LGPD é adiada pelo Senado por causa do coronavírus
A Lei Geral de Proteção de Dados (LGPD) deveria entrar em vigor em agosto de 2020. No entanto, por causa da pandemia causada pelo novo coronavírus, o Senado decidiu adiar a aplicação da lei, já que as empresas não teriam tempo de se adequar – por outro lado, algumas entidades se opõem a essa iniciativa.
O projeto de adiamento foi liderado pelo presidente do STF (Supremo Tribunal Federal), Dias Toffoli, e protocolado pelo senador Antonio Anastasia (PSD-MG), mas ainda precisa passar pela Câmara dos Deputados e pela sanção do presidente Jair Bolsonaro. A iniciativa foi um pedido das empresas que dizem não ter como arcar com os cursos de adaptação.
Com os novos moldes, a LGPD passaria a valer em janeiro de 2021, mas as penalidades só seriam aplicadas a partir de agosto de 2021.
A Folha de S. Paulo aponta que as principais justificativas para o adiamento são que a autoridade reguladora da lei (ANPD) ainda não foi criada na prática e que o caixa das empresas vão sofrer impacto direto na crise, tendo dificuldades para se adaptar à legislação.
Associações do setor de comunicação, ativistas e entidades civis que defendem o direito à privacidade se opõem ao adiamento e lançaram um manifesto por meio da Coalizão Direitos na Rede. Segundo eles, a pandemia coloca uma série de questões sobre o uso de dados de geolocalização e temem que, depois da crise, as regras fiquem mais flexíveis.
Nesta semana, as principais operadoras de telefonia móvel irão oferecer ao MCTIC (Ministério da Ciência, Tecnologia, Inovações e Comunicações) dados de locomoção das pessoas para oferecer inteligência na contenção do coronavírus. A Sinditelebrasil, sindicato que representa as operadoras de telecomunicação, diz que os dados serão organizados de forma agregada e anônima “seguindo todas as normas da Lei Geral de Proteção de Dados (LGPD) e do Marco Civil da Internet.”
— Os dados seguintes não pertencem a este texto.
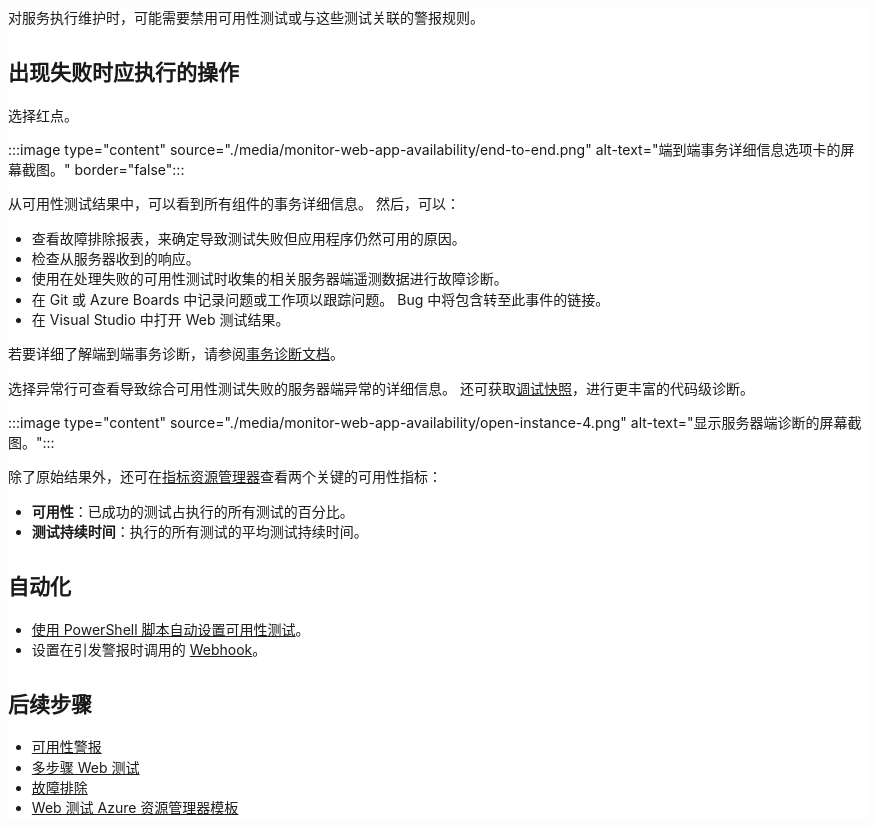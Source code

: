 对服务执行维护时，可能需要禁用可用性测试或与这些测试关联的警报规则。

## <a name="actions-if-you-see-failures"></a>出现失败时应执行的操作

选择红点。

:::image type="content" source="./media/monitor-web-app-availability/end-to-end.png" alt-text="端到端事务详细信息选项卡的屏幕截图。" border="false":::

从可用性测试结果中，可以看到所有组件的事务详细信息。 然后，可以：

* 查看故障排除报表，来确定导致测试失败但应用程序仍然可用的原因。
* 检查从服务器收到的响应。
* 使用在处理失败的可用性测试时收集的相关服务器端遥测数据进行故障诊断。
* 在 Git 或 Azure Boards 中记录问题或工作项以跟踪问题。 Bug 中将包含转至此事件的链接。
* 在 Visual Studio 中打开 Web 测试结果。

若要详细了解端到端事务诊断，请参阅[事务诊断文档](./transaction-diagnostics.md)。

选择异常行可查看导致综合可用性测试失败的服务器端异常的详细信息。 还可获取[调试快照](./snapshot-debugger.md)，进行更丰富的代码级诊断。

:::image type="content" source="./media/monitor-web-app-availability/open-instance-4.png" alt-text="显示服务器端诊断的屏幕截图。":::

除了原始结果外，还可在[指标资源管理器](../essentials/metrics-getting-started.md)查看两个关键的可用性指标：

- **可用性**：已成功的测试占执行的所有测试的百分比。
- **测试持续时间**：执行的所有测试的平均测试持续时间。

## <a name="automation"></a>自动化

* [使用 PowerShell 脚本自动设置可用性测试](./powershell.md#add-an-availability-test)。
* 设置在引发警报时调用的 [Webhook](../alerts/alerts-webhooks.md)。


## <a name="next-steps"></a>后续步骤

* [可用性警报](availability-alerts.md)
* [多步骤 Web 测试](availability-multistep.md)
* [故障排除](troubleshoot-availability.md)
* [Web 测试 Azure 资源管理器模板](/azure/templates/microsoft.insights/webtests?tabs=json)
A EFF (Electronic Frontier Foundation), entidade norte-americana sem fins lucrativos que defende direitos civis na esfera digital, defende que os governos não deveriam ganhar esses poderes a menos que pudessem mostrar para o público como isso ajudaria no combate à doença, de uma maneira significativa.
Muitas questões rondam a criação do Cadastro Base Cidadão, editado pelo presidente Jair Bolsonaro em 2019. Há uma preocupação que, com o adiamento da LGPD, esse marco ganhe força e represente risco para abuso de poder. O Cadastro Base Cidadão flexibilizou o fluxo de dados no Poder Público, facilitando compartilhamento entre ministérios, sem mecanismos de transparência robustos como os previstos na LGPD, como lembra a Folha.
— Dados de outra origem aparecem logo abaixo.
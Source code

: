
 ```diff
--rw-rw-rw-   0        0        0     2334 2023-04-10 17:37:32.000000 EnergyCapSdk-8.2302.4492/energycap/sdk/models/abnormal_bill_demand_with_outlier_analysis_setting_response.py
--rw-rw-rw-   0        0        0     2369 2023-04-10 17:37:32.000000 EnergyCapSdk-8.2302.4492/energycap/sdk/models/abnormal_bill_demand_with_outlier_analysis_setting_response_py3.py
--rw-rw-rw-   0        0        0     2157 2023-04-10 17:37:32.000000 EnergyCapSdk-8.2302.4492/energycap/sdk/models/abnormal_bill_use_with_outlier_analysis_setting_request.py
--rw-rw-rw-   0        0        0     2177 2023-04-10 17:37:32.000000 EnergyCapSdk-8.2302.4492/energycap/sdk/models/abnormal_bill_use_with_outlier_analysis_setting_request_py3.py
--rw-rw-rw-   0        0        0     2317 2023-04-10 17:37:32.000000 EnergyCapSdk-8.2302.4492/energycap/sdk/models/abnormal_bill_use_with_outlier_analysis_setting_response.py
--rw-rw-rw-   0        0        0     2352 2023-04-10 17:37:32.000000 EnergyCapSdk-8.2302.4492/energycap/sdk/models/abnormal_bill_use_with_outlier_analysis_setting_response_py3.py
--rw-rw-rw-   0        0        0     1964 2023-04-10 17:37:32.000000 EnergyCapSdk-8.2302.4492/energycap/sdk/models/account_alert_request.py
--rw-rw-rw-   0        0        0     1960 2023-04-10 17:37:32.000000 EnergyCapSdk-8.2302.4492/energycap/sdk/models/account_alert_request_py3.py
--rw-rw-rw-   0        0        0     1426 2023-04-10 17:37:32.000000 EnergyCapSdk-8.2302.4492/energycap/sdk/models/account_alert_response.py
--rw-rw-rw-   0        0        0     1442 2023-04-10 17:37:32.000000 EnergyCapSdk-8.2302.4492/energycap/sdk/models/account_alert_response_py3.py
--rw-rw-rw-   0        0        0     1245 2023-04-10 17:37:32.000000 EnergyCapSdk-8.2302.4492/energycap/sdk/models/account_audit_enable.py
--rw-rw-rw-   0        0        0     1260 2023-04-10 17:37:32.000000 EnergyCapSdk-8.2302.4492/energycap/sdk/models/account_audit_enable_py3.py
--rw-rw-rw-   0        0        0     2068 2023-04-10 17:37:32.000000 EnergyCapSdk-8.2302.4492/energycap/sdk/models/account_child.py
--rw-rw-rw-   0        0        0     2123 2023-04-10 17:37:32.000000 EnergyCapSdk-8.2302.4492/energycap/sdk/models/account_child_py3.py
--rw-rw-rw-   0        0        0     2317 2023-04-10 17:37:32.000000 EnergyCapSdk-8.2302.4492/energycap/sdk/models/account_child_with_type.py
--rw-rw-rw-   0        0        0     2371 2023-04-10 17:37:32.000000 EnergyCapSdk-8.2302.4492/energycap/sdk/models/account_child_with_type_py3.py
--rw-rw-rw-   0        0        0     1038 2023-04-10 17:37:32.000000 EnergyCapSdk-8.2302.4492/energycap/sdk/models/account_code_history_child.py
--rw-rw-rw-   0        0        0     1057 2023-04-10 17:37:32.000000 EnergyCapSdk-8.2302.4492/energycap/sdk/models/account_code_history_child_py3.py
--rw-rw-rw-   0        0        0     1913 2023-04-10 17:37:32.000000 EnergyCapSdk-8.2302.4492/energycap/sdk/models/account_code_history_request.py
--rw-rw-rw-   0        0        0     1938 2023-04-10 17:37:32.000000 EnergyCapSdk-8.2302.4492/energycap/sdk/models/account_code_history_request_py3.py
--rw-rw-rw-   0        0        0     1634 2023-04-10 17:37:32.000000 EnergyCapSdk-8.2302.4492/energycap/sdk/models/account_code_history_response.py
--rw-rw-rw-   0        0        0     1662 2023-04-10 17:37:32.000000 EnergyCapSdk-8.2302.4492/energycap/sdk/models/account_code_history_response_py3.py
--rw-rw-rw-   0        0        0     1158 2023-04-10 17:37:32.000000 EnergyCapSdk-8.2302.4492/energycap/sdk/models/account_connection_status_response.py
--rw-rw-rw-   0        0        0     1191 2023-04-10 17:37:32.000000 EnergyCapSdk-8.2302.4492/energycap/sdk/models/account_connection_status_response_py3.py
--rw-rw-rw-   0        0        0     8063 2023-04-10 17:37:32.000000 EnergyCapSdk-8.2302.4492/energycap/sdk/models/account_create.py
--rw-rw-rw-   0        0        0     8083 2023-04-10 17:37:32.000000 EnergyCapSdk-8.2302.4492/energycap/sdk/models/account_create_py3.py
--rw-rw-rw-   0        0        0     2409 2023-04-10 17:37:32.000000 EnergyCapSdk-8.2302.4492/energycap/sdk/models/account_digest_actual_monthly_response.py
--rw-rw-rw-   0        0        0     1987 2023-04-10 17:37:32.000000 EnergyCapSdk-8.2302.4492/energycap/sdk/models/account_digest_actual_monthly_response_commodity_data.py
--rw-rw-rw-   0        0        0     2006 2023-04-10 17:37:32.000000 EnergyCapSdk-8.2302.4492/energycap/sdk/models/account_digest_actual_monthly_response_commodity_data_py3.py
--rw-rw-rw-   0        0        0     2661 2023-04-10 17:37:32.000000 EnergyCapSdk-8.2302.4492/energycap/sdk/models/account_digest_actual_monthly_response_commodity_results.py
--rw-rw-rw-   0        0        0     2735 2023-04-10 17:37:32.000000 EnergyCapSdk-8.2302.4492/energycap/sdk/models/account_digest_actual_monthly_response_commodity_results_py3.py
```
É um problema difícil de ser resolvido, já que se enquadrar na LGPD pode ser bastante custoso para empresas – em um momento em que o faturamento está caindo, essa dificuldade fica mais evidente. Ao mesmo tempo, o professor de direito digital da FGV, Marcel Leonardi, lembrou à Folha que, graças a crise, as metas fiscais do poder público “foram para o espaço” e que não há orçamento para criar a autoridade responsável por fiscalizar o enquadramento da LGPD.
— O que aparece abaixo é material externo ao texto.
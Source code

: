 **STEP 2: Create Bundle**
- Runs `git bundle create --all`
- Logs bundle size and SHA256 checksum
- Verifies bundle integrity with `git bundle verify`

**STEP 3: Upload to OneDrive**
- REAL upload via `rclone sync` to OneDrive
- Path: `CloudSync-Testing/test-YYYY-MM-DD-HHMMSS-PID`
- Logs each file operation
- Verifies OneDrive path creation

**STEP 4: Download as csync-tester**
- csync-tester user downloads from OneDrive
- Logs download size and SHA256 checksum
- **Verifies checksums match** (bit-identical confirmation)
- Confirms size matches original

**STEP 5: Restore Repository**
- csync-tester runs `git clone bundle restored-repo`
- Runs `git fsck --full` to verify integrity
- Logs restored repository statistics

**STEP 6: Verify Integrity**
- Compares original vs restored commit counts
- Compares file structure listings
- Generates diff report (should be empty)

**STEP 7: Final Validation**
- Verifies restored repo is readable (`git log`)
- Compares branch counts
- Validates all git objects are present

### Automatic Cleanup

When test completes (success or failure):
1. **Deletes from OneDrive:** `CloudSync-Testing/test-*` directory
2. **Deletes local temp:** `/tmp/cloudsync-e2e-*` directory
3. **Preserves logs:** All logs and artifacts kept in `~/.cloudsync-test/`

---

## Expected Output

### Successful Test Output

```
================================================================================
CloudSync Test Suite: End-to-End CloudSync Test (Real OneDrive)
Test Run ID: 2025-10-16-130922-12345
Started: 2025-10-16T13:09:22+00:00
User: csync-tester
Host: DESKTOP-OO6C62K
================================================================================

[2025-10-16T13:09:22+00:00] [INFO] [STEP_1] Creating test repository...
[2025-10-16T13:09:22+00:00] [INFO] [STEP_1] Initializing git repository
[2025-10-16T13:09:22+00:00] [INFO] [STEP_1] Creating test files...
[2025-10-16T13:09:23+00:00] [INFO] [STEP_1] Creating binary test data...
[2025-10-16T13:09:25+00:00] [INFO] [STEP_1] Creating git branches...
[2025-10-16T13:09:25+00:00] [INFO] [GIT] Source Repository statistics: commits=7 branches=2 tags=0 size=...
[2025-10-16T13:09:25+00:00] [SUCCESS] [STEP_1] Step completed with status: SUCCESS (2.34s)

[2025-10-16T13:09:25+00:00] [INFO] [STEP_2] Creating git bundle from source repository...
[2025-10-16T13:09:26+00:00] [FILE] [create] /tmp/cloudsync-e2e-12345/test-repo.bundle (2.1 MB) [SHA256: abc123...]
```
O manifesto da Coalizão Direitos na Rede toca esse ponto, citando que “própria lei prevê, em seu artigo 55-J, uma aplicação modulada de prazos e procedimentos de adequação direcionados às micro e pequenas empresas e iniciativas empresariais de caráter disruptivo que se declarem startups”.
“Outro ponto importante a respeito das sanções é que a lei também prevê que devem ser considerados (a) a boa-fé ; (b) a condição econômica; e (c) a cooperação do infrator antes da aplicação de advertência, com indicação de prazo para adoção de medidas corretivas”, continua o texto.
Sem a ANPD (Autoridade Nacional de Proteção de Dados), não há aplicação de sanções. Para o grupo, a entrada em vigor da LGPD atua como “como mecanismo de pressão para a criação da Autoridade Nacional de Proteção de Dados Pessoais.”